Among the entries below, how many lines have the word "namespaces"? Answer only with the number.

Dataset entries
* * *
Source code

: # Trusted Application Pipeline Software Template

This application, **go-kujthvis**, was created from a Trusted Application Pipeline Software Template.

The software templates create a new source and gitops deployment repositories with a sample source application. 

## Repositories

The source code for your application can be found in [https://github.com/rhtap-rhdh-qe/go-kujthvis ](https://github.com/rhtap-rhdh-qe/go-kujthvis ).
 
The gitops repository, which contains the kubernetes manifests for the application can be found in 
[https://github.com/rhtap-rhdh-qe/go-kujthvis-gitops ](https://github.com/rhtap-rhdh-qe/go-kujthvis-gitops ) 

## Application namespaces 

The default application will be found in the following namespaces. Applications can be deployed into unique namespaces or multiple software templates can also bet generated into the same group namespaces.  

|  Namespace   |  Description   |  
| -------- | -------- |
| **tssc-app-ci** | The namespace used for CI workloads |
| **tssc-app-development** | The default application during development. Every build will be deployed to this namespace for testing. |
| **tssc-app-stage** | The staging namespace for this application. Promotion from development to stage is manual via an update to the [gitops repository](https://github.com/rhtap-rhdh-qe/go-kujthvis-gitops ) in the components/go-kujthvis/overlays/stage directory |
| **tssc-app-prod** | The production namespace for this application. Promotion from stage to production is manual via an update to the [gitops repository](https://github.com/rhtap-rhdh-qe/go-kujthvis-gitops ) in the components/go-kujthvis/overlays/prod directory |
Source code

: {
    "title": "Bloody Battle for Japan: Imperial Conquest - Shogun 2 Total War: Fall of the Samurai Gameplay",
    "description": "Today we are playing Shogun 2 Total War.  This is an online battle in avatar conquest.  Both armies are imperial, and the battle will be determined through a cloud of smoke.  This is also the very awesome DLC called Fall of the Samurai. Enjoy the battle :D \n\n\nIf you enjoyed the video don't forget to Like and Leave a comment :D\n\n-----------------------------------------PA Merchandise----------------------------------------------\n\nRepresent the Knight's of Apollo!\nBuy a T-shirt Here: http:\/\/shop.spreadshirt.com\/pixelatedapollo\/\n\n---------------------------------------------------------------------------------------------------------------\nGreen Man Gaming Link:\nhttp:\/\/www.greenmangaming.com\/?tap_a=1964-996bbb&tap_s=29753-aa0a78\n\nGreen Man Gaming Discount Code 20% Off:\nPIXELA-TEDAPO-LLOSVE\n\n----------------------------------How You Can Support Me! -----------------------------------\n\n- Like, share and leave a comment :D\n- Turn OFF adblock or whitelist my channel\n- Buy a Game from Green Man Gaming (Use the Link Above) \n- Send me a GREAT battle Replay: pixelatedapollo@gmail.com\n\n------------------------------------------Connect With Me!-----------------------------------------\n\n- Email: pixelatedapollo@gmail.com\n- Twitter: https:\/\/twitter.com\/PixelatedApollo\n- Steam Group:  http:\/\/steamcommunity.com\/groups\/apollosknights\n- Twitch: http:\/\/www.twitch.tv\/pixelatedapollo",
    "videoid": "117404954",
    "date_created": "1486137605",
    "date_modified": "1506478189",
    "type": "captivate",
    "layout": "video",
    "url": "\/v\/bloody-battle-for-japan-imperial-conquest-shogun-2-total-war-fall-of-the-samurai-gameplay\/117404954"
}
* * *
**SOLUTION TO THIS PROBLEM**
2